Découper, diffuser, commenter des extraits est en effet le coeur du métier de nombre d’enseignants de lettres, de philosophie et d’histoire ( et peut-être pourrions-nous dire aussi qu’un exercice de mathématique ou de physique est également l’extrait d’un texte parfaitement clair et simple où ne s’expriment que les rapports numériques ou mécanique liant toutes choses). Au vrai sens les humanités n’excluent pas les sciences.

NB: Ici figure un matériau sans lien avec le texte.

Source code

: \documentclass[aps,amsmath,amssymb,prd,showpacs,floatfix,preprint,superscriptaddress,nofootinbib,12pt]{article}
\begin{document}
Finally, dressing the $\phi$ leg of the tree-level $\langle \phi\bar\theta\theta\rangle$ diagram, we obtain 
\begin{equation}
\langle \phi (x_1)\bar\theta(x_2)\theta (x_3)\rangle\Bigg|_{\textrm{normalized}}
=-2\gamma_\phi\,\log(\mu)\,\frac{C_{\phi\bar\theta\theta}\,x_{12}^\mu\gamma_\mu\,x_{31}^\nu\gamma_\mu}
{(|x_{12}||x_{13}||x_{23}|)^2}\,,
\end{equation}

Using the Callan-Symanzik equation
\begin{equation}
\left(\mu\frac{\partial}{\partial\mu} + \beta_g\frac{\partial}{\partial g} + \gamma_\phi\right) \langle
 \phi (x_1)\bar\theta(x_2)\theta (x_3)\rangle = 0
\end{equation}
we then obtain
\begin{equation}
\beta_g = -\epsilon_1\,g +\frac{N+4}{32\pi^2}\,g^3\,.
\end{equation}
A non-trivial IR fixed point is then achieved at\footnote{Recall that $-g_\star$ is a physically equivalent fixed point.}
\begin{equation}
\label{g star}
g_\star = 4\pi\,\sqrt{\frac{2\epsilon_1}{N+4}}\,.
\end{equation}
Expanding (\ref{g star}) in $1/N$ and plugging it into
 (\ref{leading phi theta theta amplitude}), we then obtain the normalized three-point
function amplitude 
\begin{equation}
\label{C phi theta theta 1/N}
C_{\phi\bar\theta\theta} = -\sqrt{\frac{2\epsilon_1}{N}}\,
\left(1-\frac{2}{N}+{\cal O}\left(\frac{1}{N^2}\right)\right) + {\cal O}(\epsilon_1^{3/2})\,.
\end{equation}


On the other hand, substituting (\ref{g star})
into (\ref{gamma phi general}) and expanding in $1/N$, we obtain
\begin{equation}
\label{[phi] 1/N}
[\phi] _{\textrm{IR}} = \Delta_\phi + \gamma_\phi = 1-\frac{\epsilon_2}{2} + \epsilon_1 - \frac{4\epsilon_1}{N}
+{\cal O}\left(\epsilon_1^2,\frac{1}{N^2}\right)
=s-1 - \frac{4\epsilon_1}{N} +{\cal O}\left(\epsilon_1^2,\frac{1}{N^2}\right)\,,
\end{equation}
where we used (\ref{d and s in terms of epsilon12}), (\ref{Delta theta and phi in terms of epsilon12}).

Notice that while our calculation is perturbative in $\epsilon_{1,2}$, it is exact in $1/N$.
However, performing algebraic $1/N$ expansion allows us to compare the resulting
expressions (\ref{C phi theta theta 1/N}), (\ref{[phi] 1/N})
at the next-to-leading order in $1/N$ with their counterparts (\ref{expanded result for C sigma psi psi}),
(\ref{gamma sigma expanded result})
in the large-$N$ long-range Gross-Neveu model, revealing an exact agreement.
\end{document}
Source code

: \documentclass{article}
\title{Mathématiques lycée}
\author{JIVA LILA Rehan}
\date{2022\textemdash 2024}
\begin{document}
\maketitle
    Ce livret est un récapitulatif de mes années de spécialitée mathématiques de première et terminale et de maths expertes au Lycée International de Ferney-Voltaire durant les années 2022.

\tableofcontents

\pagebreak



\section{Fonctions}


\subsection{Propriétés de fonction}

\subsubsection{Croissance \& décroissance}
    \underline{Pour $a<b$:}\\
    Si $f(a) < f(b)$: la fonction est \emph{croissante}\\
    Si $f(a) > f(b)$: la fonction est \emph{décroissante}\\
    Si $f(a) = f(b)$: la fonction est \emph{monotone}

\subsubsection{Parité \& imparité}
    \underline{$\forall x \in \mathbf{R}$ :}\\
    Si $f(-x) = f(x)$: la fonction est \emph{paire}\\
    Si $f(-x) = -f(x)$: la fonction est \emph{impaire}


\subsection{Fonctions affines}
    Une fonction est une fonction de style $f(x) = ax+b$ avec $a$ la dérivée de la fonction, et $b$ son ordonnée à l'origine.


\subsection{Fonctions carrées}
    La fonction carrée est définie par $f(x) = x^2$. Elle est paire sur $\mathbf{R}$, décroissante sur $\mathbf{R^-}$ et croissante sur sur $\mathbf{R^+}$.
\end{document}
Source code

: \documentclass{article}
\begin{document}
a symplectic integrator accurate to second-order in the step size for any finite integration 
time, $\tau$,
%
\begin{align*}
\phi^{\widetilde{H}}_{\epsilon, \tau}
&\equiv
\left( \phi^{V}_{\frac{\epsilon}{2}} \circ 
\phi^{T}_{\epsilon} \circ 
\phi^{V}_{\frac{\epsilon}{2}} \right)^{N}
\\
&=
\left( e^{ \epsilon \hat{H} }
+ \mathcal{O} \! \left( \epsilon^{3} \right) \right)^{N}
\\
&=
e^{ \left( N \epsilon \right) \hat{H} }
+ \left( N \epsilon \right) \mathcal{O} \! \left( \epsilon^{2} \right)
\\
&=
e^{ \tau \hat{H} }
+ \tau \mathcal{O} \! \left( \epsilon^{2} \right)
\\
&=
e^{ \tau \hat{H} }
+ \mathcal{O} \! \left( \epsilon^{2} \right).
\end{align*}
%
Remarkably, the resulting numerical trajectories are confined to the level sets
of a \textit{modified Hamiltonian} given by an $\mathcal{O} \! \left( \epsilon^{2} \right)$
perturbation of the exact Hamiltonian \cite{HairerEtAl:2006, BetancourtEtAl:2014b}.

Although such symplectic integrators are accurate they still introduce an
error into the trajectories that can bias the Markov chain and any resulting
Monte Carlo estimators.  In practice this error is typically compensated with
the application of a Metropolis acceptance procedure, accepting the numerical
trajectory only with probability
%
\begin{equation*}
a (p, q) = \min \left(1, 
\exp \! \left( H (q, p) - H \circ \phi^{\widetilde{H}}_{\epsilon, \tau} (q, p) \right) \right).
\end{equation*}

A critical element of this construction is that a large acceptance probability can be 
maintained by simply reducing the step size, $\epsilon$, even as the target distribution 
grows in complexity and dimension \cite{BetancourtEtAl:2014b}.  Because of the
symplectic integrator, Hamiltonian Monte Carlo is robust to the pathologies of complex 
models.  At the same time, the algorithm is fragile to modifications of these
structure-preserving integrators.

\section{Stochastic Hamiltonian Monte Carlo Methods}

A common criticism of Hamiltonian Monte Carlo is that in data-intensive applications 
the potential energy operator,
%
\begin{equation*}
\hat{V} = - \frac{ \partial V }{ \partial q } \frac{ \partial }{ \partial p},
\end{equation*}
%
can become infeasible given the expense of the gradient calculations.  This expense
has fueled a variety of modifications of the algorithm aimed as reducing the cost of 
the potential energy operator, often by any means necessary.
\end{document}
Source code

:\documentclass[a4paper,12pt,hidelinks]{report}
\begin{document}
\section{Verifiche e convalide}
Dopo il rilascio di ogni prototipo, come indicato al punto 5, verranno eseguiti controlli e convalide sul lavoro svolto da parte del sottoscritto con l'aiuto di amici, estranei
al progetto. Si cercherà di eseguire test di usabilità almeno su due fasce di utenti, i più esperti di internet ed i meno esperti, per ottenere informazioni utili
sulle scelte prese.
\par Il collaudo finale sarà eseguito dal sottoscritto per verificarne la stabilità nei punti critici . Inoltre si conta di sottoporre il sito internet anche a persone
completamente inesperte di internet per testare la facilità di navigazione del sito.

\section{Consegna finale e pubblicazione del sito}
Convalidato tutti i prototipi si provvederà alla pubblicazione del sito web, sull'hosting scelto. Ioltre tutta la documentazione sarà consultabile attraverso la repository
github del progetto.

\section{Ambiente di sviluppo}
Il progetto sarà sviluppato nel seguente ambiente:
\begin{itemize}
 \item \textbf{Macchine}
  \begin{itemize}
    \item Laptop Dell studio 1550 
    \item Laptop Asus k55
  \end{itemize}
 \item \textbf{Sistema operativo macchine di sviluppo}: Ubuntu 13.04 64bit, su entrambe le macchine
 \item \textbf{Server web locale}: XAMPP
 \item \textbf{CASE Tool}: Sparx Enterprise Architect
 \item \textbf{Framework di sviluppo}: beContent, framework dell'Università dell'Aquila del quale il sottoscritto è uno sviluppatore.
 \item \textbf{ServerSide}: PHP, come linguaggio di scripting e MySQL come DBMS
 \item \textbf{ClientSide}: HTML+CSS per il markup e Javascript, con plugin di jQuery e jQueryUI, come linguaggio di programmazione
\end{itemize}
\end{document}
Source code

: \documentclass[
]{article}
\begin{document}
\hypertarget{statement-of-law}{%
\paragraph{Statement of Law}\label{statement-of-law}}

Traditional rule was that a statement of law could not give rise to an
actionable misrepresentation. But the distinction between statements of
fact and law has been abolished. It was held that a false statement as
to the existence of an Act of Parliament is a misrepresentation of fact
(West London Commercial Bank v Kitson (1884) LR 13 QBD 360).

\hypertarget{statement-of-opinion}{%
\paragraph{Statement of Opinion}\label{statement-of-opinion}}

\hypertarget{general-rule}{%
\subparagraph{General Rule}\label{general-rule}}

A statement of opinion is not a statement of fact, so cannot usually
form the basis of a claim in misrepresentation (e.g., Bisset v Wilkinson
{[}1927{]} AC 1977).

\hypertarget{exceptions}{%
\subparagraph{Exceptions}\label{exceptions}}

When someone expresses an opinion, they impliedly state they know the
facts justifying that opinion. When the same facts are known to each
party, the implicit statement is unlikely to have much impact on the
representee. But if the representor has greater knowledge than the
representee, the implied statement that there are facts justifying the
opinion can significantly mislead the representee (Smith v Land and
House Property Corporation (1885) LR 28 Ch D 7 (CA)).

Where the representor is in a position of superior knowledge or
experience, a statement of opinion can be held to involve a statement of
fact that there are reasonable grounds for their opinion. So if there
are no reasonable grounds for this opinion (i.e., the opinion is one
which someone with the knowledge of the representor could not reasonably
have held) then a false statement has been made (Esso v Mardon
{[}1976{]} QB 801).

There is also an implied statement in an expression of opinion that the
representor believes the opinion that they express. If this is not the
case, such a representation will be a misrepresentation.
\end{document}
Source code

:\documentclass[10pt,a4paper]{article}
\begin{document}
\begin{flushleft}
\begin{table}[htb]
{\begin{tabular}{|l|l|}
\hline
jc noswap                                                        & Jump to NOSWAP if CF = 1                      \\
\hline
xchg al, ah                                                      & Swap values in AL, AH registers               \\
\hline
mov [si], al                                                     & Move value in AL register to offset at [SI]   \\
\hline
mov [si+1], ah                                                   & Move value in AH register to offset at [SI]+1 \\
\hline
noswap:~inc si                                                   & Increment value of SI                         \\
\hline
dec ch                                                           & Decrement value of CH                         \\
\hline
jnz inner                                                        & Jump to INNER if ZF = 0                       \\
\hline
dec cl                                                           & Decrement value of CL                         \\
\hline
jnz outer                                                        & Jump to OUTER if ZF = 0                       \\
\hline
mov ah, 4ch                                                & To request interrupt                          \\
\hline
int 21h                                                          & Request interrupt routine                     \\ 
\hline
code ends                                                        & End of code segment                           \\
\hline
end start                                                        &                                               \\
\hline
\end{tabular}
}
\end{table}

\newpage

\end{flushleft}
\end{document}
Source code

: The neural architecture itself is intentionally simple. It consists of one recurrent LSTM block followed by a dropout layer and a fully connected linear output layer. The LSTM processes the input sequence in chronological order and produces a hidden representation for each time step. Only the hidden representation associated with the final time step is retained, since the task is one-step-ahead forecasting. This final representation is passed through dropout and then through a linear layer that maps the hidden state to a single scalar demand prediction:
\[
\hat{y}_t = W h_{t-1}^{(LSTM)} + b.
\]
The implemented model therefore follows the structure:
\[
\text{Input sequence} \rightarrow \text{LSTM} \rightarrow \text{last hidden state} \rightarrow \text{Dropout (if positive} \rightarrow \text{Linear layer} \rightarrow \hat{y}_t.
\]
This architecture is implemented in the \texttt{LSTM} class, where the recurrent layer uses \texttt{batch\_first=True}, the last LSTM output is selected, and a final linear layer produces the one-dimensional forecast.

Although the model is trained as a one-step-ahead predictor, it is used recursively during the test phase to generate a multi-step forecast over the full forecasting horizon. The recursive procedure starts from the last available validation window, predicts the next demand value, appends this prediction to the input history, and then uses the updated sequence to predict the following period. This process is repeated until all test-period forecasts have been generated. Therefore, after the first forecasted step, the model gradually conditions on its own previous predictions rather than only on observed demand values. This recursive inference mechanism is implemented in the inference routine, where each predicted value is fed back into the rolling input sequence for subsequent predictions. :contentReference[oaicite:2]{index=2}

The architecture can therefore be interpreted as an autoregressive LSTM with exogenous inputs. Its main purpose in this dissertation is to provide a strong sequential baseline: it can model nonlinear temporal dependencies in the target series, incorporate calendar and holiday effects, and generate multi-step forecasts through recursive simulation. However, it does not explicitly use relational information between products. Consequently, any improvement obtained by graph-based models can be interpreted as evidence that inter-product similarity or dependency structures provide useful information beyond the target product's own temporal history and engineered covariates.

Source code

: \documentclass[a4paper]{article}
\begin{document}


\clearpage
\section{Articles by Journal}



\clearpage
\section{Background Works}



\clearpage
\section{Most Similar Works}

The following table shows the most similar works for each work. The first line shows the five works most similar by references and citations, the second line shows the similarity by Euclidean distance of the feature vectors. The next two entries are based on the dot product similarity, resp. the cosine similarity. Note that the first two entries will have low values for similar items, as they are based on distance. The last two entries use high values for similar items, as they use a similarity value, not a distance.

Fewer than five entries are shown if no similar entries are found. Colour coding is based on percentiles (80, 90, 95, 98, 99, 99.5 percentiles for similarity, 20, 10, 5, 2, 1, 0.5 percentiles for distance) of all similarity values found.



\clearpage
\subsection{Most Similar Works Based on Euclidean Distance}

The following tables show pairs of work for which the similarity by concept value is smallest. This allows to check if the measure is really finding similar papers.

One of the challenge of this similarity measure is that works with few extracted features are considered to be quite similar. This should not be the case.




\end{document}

Ainsi, partout enseigner revient à ce travail de lecteur : lire devant soi pour retrouver la difficulté de comprendre et le prix de son intelligence.

En ce sens le travail du professeur est d’apprendre à lire en lisant, d’apprendre à penser en pensant, d’exercer enfin l’attention de lecteurs qui sont d’abord faibles et démunis, comme l’enfant montant pour la première fois sur un vélo. Sans doute un professeur permet-il d’éviter les contre-sens les plus grossiers, il fixe ainsi des roulettes au vélo et prévient les trop lourdes chutes. Mais l’effort vient toujours de l’élève, lequel doit s’approprier l’outil (la langue) et vaincre la pente et la route (l’objet et le problème que traite le texte) pour réellement comprendre ce qu’il lit.

Cette section de Septembre, en livrant pêle-mêle des extraits de grands auteurs, est ainsi tout aussi bien le support de nos cours qu’un terrain d’exercice pour un lecteur désireux d’apprendre à lire véritablement. Notre ambition, en cette matière, serait non pas que le dernier auteur à la mode crève un nouveau plafond pour ses ventes, mais qu’on trouve plus de lecteurs de Stendhal, Cervantès ou Descartes dans le métro.

Comment rechercher un texte sur Septembre?

Une partie du charme d’une bibliothèque est de pouvoir y errer et y choisir un volume presque au hasard. Septembre ne proposant pas pour la présente anthologie de mode d’archivage complexe, ce type d’errance sera donc pour une part la règle.

Pour une part seulement car il vous est toujours possible de recourir aux deux grands filtres proposés par la colonne de droite pour affiner votre recherche et trouver l’extrait précis auquel vous songez:

  • un filtre par auteur, rattachant chaque extrait à une grande figure de la pensée humaine.

  • un filtre par mots clés, qui, de manière plus lâche associe les textes portant sur un thème ou un problème voisin.

Une boîte de recherche est également disponible pour sonder l’anthologie en ligne.

Comme pour le fil “les cours”, cette page affiche trois billets simultanément, et il vous faudra remonter vers les textes les plus anciens en cliquant sur l’onglet “Billets plus anciens”, en bas à droite de l’écran.

Utilisation des extraits publiés sur Septembre

En règle générale, les textes publiés ici sont tirés d’oeuvres tombées dans le domaine public, parfois depuis longtemps. Leur reproduction est donc regardée comme libre.

Nous attirons toutefois l’attention des lecteurs sur la question des traductions, qui elles peuvent parfois comporter des droits d’auteurs associés. Il convient de vérifier le statut du texte et de la traduction, le cas échéant, qui en général est précisé en note par le contributeur de Septembre lui-même avant de le reproduire.

Les notices qui précédent parfois les textes sont rédigés par les professeurs qui extraient, commentent et exploitent le texte dans son enseignement. Elles échappent en cela au domaine public et sont soumises aux mêmes règles d’usages que l’ensemble des production de Septembre.